It's much easier to make money when you already have it and we'll focus on larger portfolios in later articles.  This article is focusing on simple option strategies you can use to generate 20% returns on that first $25,000.  Since we assume people with only $25,000 are working and not sitting at home trading all day like our high net-worth clients, we try to use trading strategies that are "low-touch".  

At Philstockworld, our $25,000 Portfolio is fairly aggressive, as our goal is to get a small account leveled up to a bigger account as soon as possible.  That way we can switch to our more profitable (and less volatile Buttefly Strategies, as well as our patented "BE THE HOUSE – Not the Gambler" strategies that rule our other portfolios.  

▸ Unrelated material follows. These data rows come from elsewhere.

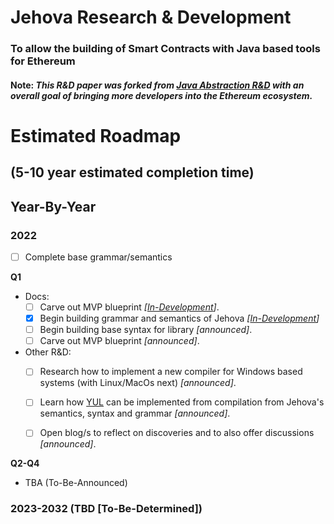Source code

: # Jehova Research & Development

### To allow the building of Smart Contracts with Java based tools for Ethereum

#### Note: *This R&D paper was forked from [Java Abstraction R&D](https://github.com/jeyakatsa/ethereum-smart-contract-java-abstraction/tree/main/r%26d-files) with an overall goal of bringing more developers into the Ethereum ecosystem.*

# Estimated Roadmap 
## (5-10 year estimated completion time)

## Year-By-Year

### 2022

- [ ] Complete base grammar/semantics

**Q1**

- Docs: 
  - [ ] Carve out MVP blueprint *[[In-Development](https://github.com/jeyakatsa/jehova/blob/main/R&D-files/MVPblueprint.md)]*.
  - [X] Begin building grammar and semantics of Jehova *[[In-Development](https://github.com/jeyakatsa/jehova/blob/main/R%26D-files/Grammar-Semantics-R%26D.md)]*
  - [ ] Begin building base syntax for library *[announced]*.
  - [ ] Carve out MVP blueprint *[announced]*.

- Other R&D: 
  - [ ] Research how to implement a new compiler for Windows based systems (with Linux/MacOs next) *[announced]*.
  - [ ] Learn how [YUL](https://docs.soliditylang.org/en/latest/yul.html) can be implemented from compilation from Jehova's semantics, syntax and grammar *[announced]*.
  - [ ] Open blog/s to reflect on discoveries and to also offer discussions *[announced]*.
 

**Q2-Q4**

- TBA (To-Be-Announced)

### 2023-2032 (TBD [To-Be-Determined])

Buying stock is almost never going to make you consistently large returns.  You are tied to the fortunes of the markets and the S&P averages less than 8% a year.  On the other hand, for example, if you think the S&P will go up this year, you can buy the SPY ($188.05) Jan $180 calls for $12.60 and sell the Jan $190 calls for $6.40 and that's net $6.20 on the $10 spread and, if SPY is over $190 at the end of the year (up 1%), you will get back $10 on your spread for a gain of $3.60 or 56%.  Keep in mind January 2015 is only 8 months away – that's how you make 56% in 8 months!

Of course you have to be right as well – that's the tricky part!  So we don't commit all of our money to bullish plays but, if we commit $3,100 to 5 contracts, we're using about 10% of our buying power and, if successful, we'll get back $5,000 and profit $1,900 or 7.6% of our entire portfolio off that one trade.  Now you should be beginning to see how we'll be able to get to those 20% annual returns.  

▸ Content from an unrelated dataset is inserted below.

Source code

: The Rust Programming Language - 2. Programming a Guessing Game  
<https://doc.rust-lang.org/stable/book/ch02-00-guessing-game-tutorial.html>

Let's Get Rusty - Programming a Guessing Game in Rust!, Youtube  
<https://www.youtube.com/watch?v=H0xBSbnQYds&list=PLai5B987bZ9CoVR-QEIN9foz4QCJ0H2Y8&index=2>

In fact, we rarely use more than 1/2 of the cash in any of our portfolios – ever – so we can remain flexible enough to profit from up or down market moves.  At the moment, in our $25,000 Portfolio, we have short plays on GMCR, NFLX and USO – we've flipped bearish!  In each case we've gone with puts and GMCR was part of a bearish spread but now just a put (the Jan $110 puts, now $13.80) and NFLX was 5 June $275 puts we bought for $1.20 ($600) and USO June $38 puts were $665 for $5 ($1.33 each).  In our larger portfolios, we prefer selling risk to buying it but, in a $25,000 Portfolio – it helps us to limit the risks.  

With GMCR, we originally had the 2015 $110/90 bear put spread (we teach you all this, of course) and the $90 puts were originally sold for $9.50 and we bought them back at $4.90 for a $4.60 gain ($920), which leaves us in the $110 puts for net $15.60.  Though they are behind at the moment ($13.80), we're only down net $360, which is just 14% of our typical $2,500 per trade allocation.  

Our goal with all our trades is to win more often than we lose but the real key is CASH MANAGEMENT – when we win, we win MORE than we lose.  By taking sensible stops on the trades we get wrong (about 20%) and averaging 40% on our winning trades, we can be wrong 2 out of 3 times and STILL make money!  If we manage to be right as often as we're wrong – well, there's your 20% per year right there.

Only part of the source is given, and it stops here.